Tuesday, December 07, 2010
we made these handprint ornaments today and i absolutely LOVE them.
i mixed 2 cups flour, 1 cup salt, and 1 cup water. mixed it well until it formed a dough, then rolled the dough into balls. this amount made 4 baby sized handprints. i flattened out the dough into circles and pressed their hands into it.
they baked for 3 hours on 200*. before i baked them, i used a pencil to make 2 holes in the top for ribbon. take a look ...
when i had everyone's handprints done, i still had some extra dough, so i made this..
i love them! and now they are all 3 front and center on my tree ...
Monday, December 06, 2010
saturday we had karsyn's 4th birthday party. well, actually it was the first of 3 she is having. what a spoiled girl. she's big into dancing and ballerinas right now, so we had her party at the local dance studio where she attends classes.
sweet baby had a blast. she loves dancing like sissy does. i'm pretty sure everyone had a great time except the birthday girl. she insisted on practicing her attitude for her tween years. i'm just glad the party went on.
it was a great party and we are so thankful for the friends that came. karsyn got lots of barbie stuff which is her favorite thing right now.
Thursday, December 02, 2010
so much changes here from day to day. i really like change. i like rearranging things and the excitement that comes with change. HOWEVER. one thing has not changed around here and i don't see it changing anytime soon.
sweet baby and her thumb and "ganky" (as it's called around here). i'm surprised that thumb hasn't fallen off yet or rotted. if that's even possible. she keeps it in her mouth. i know, i know. i'm going to have fun breaking her when the time comes. but for now, i kind of think it's cute. for now. when she's 10, not so much.

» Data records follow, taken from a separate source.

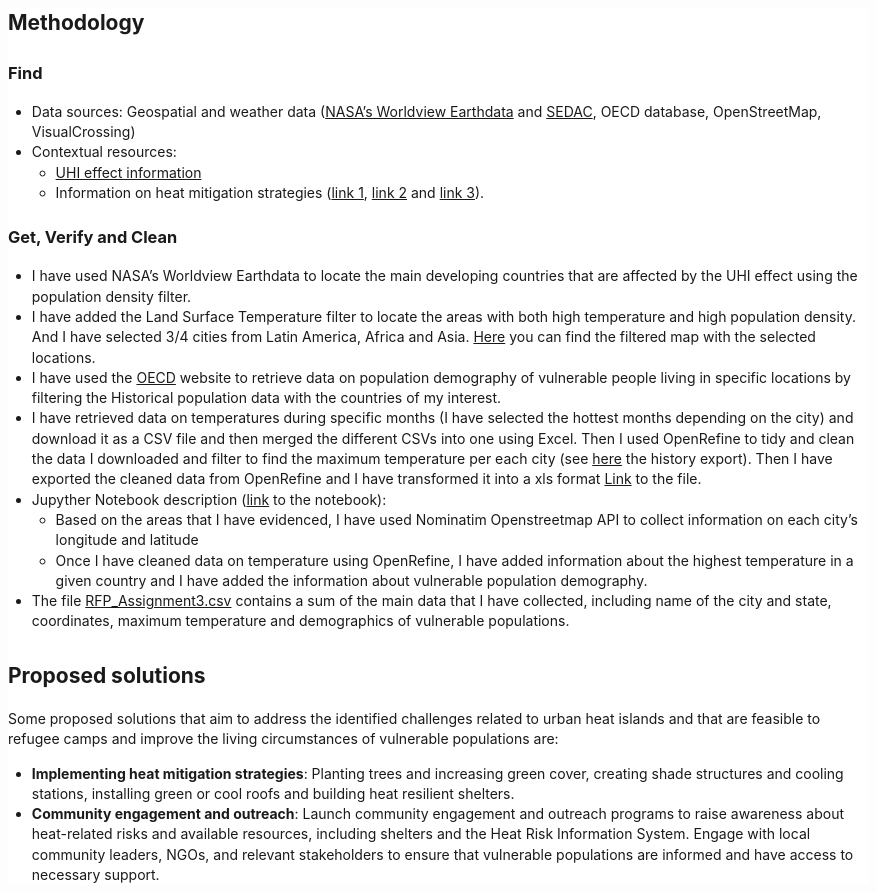 ## Methodology
### Find
* Data sources: Geospatial and weather data ([NASA’s Worldview Earthdata](https://worldview.earthdata.nasa.gov/) and [SEDAC](https://sedac.ciesin.columbia.edu/downloads/maps/gpw-v4/gpw-v4-population-density-rev11/gpw-v4-population-density-rev11-global-2020.pdf), OECD database, OpenStreetMap, VisualCrossing)
* Contextual resources:
  * [UHI effect information](https://storymaps.arcgis.com/stories/e7edc8b871d94b418b16797b5782a30c)
  * Information on heat mitigation strategies ([link 1](https://earth.org/how-cities-around-the-world-are-tackling-the-urban-heat-crisis/), [link 2](https://www.meristemdesign.co.uk/blog/how-can-green-infrastructure-improve-air-quality-in-urban-areas) and [link 3](https://www.sciencedirect.com/science/article/abs/pii/S2210670722005844?fr=RR-2&ref=pdf_download&rr=87b6a3574e62bae8)).
### Get, Verify and Clean
* I have used NASA’s Worldview Earthdata to locate the main developing countries that are affected by the UHI effect using the population density filter.
* I have added the Land Surface Temperature filter to locate the areas with both high temperature and high population density. And I have selected 3/4 cities from Latin America, Africa and Asia. [Here](https://worldview.earthdata.nasa.gov/?v=-30.994288295002832,-21.549079180842686,171.07577826319687,70.80325592583452&i=2&l=Reference_Labels_15m(hidden),Reference_Features_15m(hidden),Coastlines_15m,MODIS_Terra_Land_Surface_Temp_Day,GPW_Population_Density_2020(opacity=0.79),BlueMarble_NextGeneration(hidden),VIIRS_NOAA20_CorrectedReflectance_TrueColor(hidden),VIIRS_SNPP_CorrectedReflectance_TrueColor(hidden),MODIS_Aqua_CorrectedReflectance_TrueColor(hidden),MODIS_Terra_CorrectedReflectance_TrueColor&lg=false&s=-46.6383,-23.5487%2B-58.3772,-34.6131%2B-77.0282,-12.0432%2B-70.5272,-33.3755%2B72.8212,18.969%2B76.4081,10.4501%2B77.2188,28.6324%2B3.3947,6.4541%2B36.82,-1.2858%2B28.2831,-15.4196&t=2023-05-15-T13%3A09%3A07Z) you can find the filtered map with the selected locations.
* I have used the [OECD](https://data-explorer.oecd.org/) website to retrieve data on population demography of vulnerable people living in specific locations by filtering the Historical population data with the countries of my interest.
* I have retrieved data on temperatures during specific months (I have selected the hottest months depending on the city) and download it as a CSV file and then merged the different CSVs into one using Excel. Then I used OpenRefine to tidy and clean the data I downloaded and filter to find the maximum temperature per each city (see [here](https://github.com/clombion/turin_crash_course/blob/WIP_Lucia/individual_folders/Lucia/Assignment/history_changes_weather_data.json) the history export). Then I have exported the cleaned data from OpenRefine and I have transformed it into a xls format [Link]() to the file. 
* Jupyther Notebook description ([link](https://github.com/clombion/turin_crash_course/blob/WIP_Lucia/individual_folders/Lucia/Assignment/Individual_assignment.ipynb) to the notebook):
  * Based on the areas that I have evidenced, I have used Nominatim Openstreetmap API to collect information on each city’s longitude and latitude
  * Once I have cleaned data on temperature using OpenRefine, I have added information about the highest temperature in a given country and I have added the information about vulnerable population demography.
* The file [RFP_Assignment3.csv](https://github.com/clombion/turin_crash_course/blob/WIP_Lucia/individual_folders/Lucia/Assignment/RFP_Assignment3.csv) contains a sum of the main data that I have collected, including name of the city and state, coordinates, maximum temperature and demographics of vulnerable populations.

## Proposed solutions
Some proposed solutions that aim to address the identified challenges related to urban heat islands and that are feasible to refugee camps and improve the living circumstances of vulnerable populations are:
* **Implementing heat mitigation strategies**: Planting trees and increasing green cover, creating shade structures and cooling stations, installing green or cool roofs and building heat resilient shelters.
* **Community engagement and outreach**: Launch community engagement and outreach programs to raise awareness about heat-related risks and available resources, including shelters and the Heat Risk Information System. Engage with local community leaders, NGOs, and relevant stakeholders to ensure that vulnerable populations are informed and have access to necessary support.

Wednesday, December 01, 2010
we have never done any kind of advent activities and i'm not sure why. i think we're always too busy to sit back and enjoy the season. so this year i wanted to implement more and start new traditions.
we always put the tree up and decorate it together. that was important to me growing up and i wanted to carry on that tradition with my own family.
we keep our tree simple for many reason. the main one is because of the little fingers that linger around it each day. our ornaments are shatter-proof and we have no tinsel. simple. but i really like it that way.
other than our tree, i wanted to always have a box of Christmas books close by our tree. we had a few, but i wanted more. snow books. snowman books. Christmas books. night before Christmas books. books about the birth of Jesus. i want a good variety of them all to keep out every year. this is how i implemented that into our traditions ...
this is our "advent" calendar for this year. our countdown to Christmas. my sweet mom found a bookstore going out of business and snatched up 24 Christmas books. i wrapped them, numbered them, and sat them on our mantel. the girls didn't notice it all day, so we waited until we normally read books at night to even show them and explain to the girls what we were doing. tonight we opened our first book. of course they wanted to open all of them, but i think they finally got the point.
i absolutely love this idea. next year, we'll do more Christmas activities to countdown to the birth of Jesus.